Sunday, April 20, 2014

Stitches: A Memoir

Author:  David Small
Illustrator:  David Small
Published:  2009
National Book Award Finalist
Stitches: A Memoir is a graphic novel depicting the life of the author, David Small. The story is extremely disturbing. Mr. Small's family is dysfunctional and is emotional and physically abusive to him. I wonder why Mr. Small wrote this book. I suppose he had to find a way to express what he suffered as a child. He didn't have a voice as a child. The first set of pictures shows David, a child, sinking headfirst into a piece of paper, the pictures that he uses to explain his childhood.
The drawings help capture David's experiences and his imagination.  The pictures that depict his imagination have blurred edges.  He imagines a medical specimen chasing after him in the halls of the hospital or that he has to enter a tiny door in a church that leads to a chaotic room.  The edges on thses pictures are thick, but soft. 




 His final dream is different.  The edges of the dream are missing, I suppose it is because he is not letting others control him, he now has control to determine his own fate.

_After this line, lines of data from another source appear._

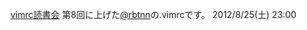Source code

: [vimrc読書会](http://vim-jp.org/reading-vimrc/) 第8回に上げた[@rbtnn](https://twitter.com/rbtnn)の.vimrcです。 2012/8/25(土) 23:00 


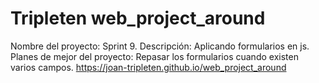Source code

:# Tripleten web_project_around

Nombre del proyecto: Sprint 9.
Descripción: Aplicando formularios en js.
Planes de mejor del proyecto: Repasar los formularios cuando existen varios campos.
https://joan-tripleten.github.io/web_project_around
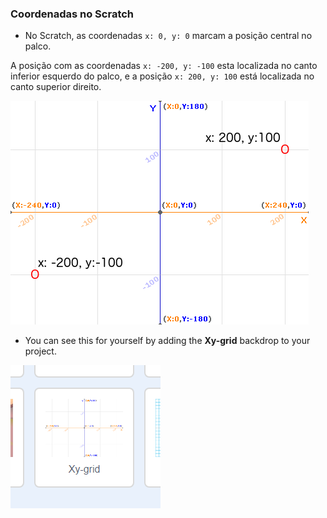 ### Coordenadas no Scratch

+ No Scratch, as coordenadas `x: 0, y: 0` marcam a posição central no palco.

A posição com as coordenadas `x: -200, y: -100` esta localizada no canto inferior esquerdo do palco, e a posição `x: 200, y: 100` está localizada no canto superior direito.

![Coordenadas no palco](images/coordinates-stage.png)

+ You can see this for yourself by adding the **Xy-grid** backdrop to your project.

![Coordenadas no palco](images/coordinates-backdrop.png)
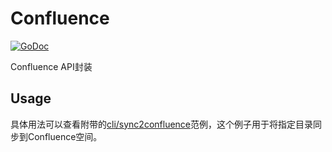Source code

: # Confluence

[![GoDoc](https://godoc.org/github.com/athurg/go-confluence?status.svg)](https://godoc.org/github.com/athurg/go-confluence)

Confluence API封装

## Usage

具体用法可以查看附带的[cli/sync2confluence](cli/sync2confluence/)范例，这个例子用于将指定目录同步到Confluence空间。
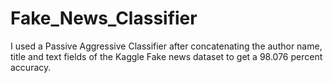 # Fake_News_Classifier
I used a Passive Aggressive Classifier after concatenating the author name, title and text fields of the Kaggle Fake news dataset to get a 98.076 percent accuracy.
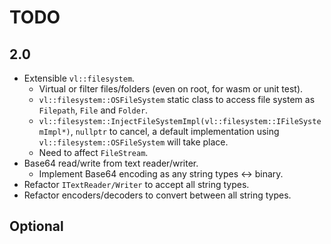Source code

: # TODO

## 2.0

- Extensible `vl::filesystem`.
  - Virtual or filter files/folders (even on root, for wasm or unit test).
  - `vl::filesystem::OSFileSystem` static class to access file system as `Filepath`, `File` and `Folder`.
  - `vl::filesystem::InjectFileSystemImpl(vl::filesystem::IFileSystemImpl*)`, `nullptr` to cancel, a default implementation using `vl::filesystem::OSFileSystem` will take place.
  - Need to affect `FileStream`.
- Base64 read/write from text reader/writer.
  - Implement Base64 encoding as any string types <-> binary.
- Refactor `ITextReader/Writer` to accept all string types.
- Refactor encoders/decoders to convert between all string types.

## Optional
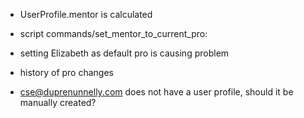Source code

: - UserProfile.mentor is calculated

- script commands/set_mentor_to_current_pro: 

- setting Elizabeth as default pro is causing problem

- history of pro changes

- cse@duprenunnelly.com does not have a user profile, should it be manually created?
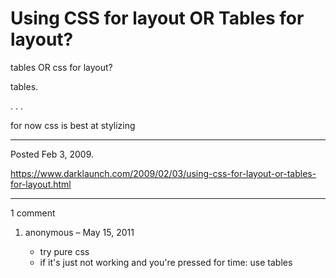 # Using CSS for layout OR Tables for layout?

tables OR css for layout?

tables.

.
.
.

for now css is best at stylizing

---

Posted Feb 3, 2009.

https://www.darklaunch.com/2009/02/03/using-css-for-layout-or-tables-for-layout.html

---

1 comment

<ol><li><div>

anonymous &ndash; May 15, 2011<div>

- try pure css
- if it's just not working and you're pressed for time: use tables

</div></div></li></ol>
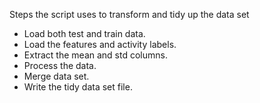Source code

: Steps the script uses to transform and tidy up the data set

* Load both test and train data.
* Load the features and activity labels.
* Extract the mean and std columns.
* Process the data.
* Merge data set.
* Write the tidy data set file.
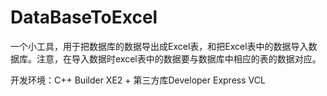 DataBaseToExcel
===============

一个小工具，用于把数据库的数据导出成Excel表，和把Excel表中的数据导入数据库。注意，在导入数据时excel表中的数据要与数据库中相应的表的数据对应。

开发环境：C++ Builder XE2 + 第三方库Developer Express VCL

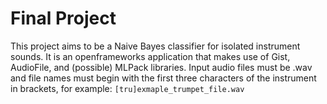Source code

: # Final Project
This project aims to be a Naive Bayes classifier for isolated instrument sounds. It is an openframeworks application that makes use of Gist, AudioFile, and (possible) MLPack libraries. Input audio files must be .wav and file names must begin with the first three characters of the instrument in brackets, for example: `[tru]exmaple_trumpet_file.wav`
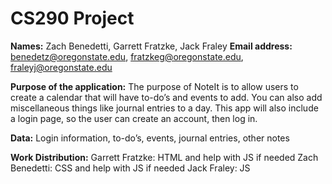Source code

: # CS290 Project

**Names:** Zach Benedetti, Garrett Fratzke, Jack Fraley
**Email address:** benedetz@oregonstate.edu, fratzkeg@oregonstate.edu, fraleyj@oregonstate.edu

**Purpose of the application:** The purpose of NoteIt is to allow users to create a calendar that will have to-do’s and events to add. You can also add miscellaneous things like journal entries to a day. This app will also include a login page, so the user can create an account, then log in.

**Data:** Login information, to-do’s, events, journal entries, other notes

**Work Distribution:**
Garrett Fratzke: HTML and help with JS if needed
Zach Benedetti: CSS and help with JS if needed
Jack Fraley: JS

In this dream he is in a house, but he needs to leave the safety of the house.  Then he hears his mother sweeping a path to an asylum for him.  He makes the decision to not go there.


David Small was born sick, but his father was a doctor who felt he could cure his son by x-raying him.  His mother was angry and did not speak, she just slammed the doors on the cupboards.  His brother dealt with his frustrations by playing his drums.  David only had his imagination to fall into.  He had fallen in love with Alice from Alice in Wonderland and would put a towel on his head to represent her long blond hair.  The neighbors thought he was weird.






It turns out that the x-raying led to cancer in David, but his family kept that from him.  He awoke one day not being able to speak because he had surgery for the cancer in his throat.  David had part of his vocal cord removed.  He is angry with his family for not telling him that he had cancer and his voice is very weak.


The person who helps David find his voice is the psychologist, the White Rabbit.  I suppose this is another link to his love for Alice in Wonderland.  The White Rabbit helps him realize that his mother does not love him.  As I read the book, I remembered that Alice followed the rabbit into the hole.  I'm wondering if this rabbit showed David the hole, the way to escape his abusive mother and grandmother and the father who didn't understand him or know how to treat David.  David moves out of his home at the age of 16 and becomes an artist.


 Writing this book had to be therapeutic.  That is the only reason I could think of for writing this book.  It was strange, it was disturbing, but I couldn't put it down.  It was really good.  I need to go back and reread Alice in Wonderland becuase there are so many allusions to that story.  I'm sure I missed a lot of the symbolism because I do not remember much about it. This was the first graphic novel I had ever read and I was really entertained and I am looking forward to reading more.  I read this book a few months ago and then reread it this past week because I found it very difficult to write about.  After I read Alice in Wonderland, I will reread this book and I'm sure I'll get even more out of it.

This is a book for older children.  I've been handing all of my books over to my youngest son to read (6th grade) and he was affected by it.  He too enjoyed it and he was then led to read Miss Peregrine's Home for Peculiar Children.  I was searching for other graphic novels and was surprised to see A Wrinkle in Time.  I'm looking forward to reading the graphic novel interpretation of that book.

Check this book out from your library.